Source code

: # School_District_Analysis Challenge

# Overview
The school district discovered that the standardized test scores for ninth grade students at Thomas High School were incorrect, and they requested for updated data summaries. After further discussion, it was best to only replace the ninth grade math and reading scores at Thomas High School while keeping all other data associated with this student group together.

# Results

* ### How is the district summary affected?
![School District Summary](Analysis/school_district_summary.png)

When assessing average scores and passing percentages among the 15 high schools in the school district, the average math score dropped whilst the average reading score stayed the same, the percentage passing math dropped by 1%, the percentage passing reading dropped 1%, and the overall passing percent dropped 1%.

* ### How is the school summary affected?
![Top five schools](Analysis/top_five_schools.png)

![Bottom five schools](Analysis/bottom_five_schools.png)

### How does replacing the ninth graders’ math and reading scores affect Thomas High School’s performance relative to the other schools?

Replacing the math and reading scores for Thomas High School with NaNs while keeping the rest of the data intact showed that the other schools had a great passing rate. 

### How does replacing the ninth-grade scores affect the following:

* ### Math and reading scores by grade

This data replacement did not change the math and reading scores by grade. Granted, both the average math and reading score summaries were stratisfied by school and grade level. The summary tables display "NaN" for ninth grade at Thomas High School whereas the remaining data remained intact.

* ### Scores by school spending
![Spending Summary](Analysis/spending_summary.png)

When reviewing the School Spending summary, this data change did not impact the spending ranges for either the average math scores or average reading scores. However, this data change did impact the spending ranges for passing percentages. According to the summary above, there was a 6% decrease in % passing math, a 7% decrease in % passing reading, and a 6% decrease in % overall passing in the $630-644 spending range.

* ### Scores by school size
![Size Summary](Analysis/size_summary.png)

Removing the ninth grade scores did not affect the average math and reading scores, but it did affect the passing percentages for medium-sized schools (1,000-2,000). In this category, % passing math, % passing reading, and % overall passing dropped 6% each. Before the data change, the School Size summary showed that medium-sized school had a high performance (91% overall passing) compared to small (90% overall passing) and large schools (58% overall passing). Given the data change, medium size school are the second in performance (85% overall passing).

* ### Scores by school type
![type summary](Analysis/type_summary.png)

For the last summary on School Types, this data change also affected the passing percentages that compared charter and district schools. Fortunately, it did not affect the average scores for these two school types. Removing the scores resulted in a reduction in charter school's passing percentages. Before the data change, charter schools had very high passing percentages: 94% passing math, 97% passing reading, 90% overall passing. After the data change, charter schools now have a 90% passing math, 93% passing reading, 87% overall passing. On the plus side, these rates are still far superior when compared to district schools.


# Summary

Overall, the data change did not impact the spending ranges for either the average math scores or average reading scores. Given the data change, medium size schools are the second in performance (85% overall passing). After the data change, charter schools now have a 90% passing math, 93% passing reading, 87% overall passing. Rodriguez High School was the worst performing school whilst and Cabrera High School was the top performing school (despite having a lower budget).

+===+

Activity: Each record above is to be reproduced word for word.

Answer box:
Source code

: # School_District_Analysis Challenge

# Overview
The school district discovered that the standardized test scores for ninth grade students at Thomas High School were incorrect, and they requested for updated data summaries. After further discussion, it was best to only replace the ninth grade math and reading scores at Thomas High School while keeping all other data associated with this student group together.

# Results

* ### How is the district summary affected?
![School District Summary](Analysis/school_district_summary.png)

When assessing average scores and passing percentages among the 15 high schools in the school district, the average math score dropped whilst the average reading score stayed the same, the percentage passing math dropped by 1%, the percentage passing reading dropped 1%, and the overall passing percent dropped 1%.

* ### How is the school summary affected?
![Top five schools](Analysis/top_five_schools.png)

![Bottom five schools](Analysis/bottom_five_schools.png)

### How does replacing the ninth graders’ math and reading scores affect Thomas High School’s performance relative to the other schools?

Replacing the math and reading scores for Thomas High School with NaNs while keeping the rest of the data intact showed that the other schools had a great passing rate. 

### How does replacing the ninth-grade scores affect the following:

* ### Math and reading scores by grade

This data replacement did not change the math and reading scores by grade. Granted, both the average math and reading score summaries were stratisfied by school and grade level. The summary tables display "NaN" for ninth grade at Thomas High School whereas the remaining data remained intact.

* ### Scores by school spending
![Spending Summary](Analysis/spending_summary.png)

When reviewing the School Spending summary, this data change did not impact the spending ranges for either the average math scores or average reading scores. However, this data change did impact the spending ranges for passing percentages. According to the summary above, there was a 6% decrease in % passing math, a 7% decrease in % passing reading, and a 6% decrease in % overall passing in the $630-644 spending range.

* ### Scores by school size
![Size Summary](Analysis/size_summary.png)

Removing the ninth grade scores did not affect the average math and reading scores, but it did affect the passing percentages for medium-sized schools (1,000-2,000). In this category, % passing math, % passing reading, and % overall passing dropped 6% each. Before the data change, the School Size summary showed that medium-sized school had a high performance (91% overall passing) compared to small (90% overall passing) and large schools (58% overall passing). Given the data change, medium size school are the second in performance (85% overall passing).

* ### Scores by school type
![type summary](Analysis/type_summary.png)

For the last summary on School Types, this data change also affected the passing percentages that compared charter and district schools. Fortunately, it did not affect the average scores for these two school types. Removing the scores resulted in a reduction in charter school's passing percentages. Before the data change, charter schools had very high passing percentages: 94% passing math, 97% passing reading, 90% overall passing. After the data change, charter schools now have a 90% passing math, 93% passing reading, 87% overall passing. On the plus side, these rates are still far superior when compared to district schools.


# Summary

Overall, the data change did not impact the spending ranges for either the average math scores or average reading scores. Given the data change, medium size schools are the second in performance (85% overall passing). After the data change, charter schools now have a 90% passing math, 93% passing reading, 87% overall passing. Rodriguez High School was the worst performing school whilst and Cabrera High School was the top performing school (despite having a lower budget).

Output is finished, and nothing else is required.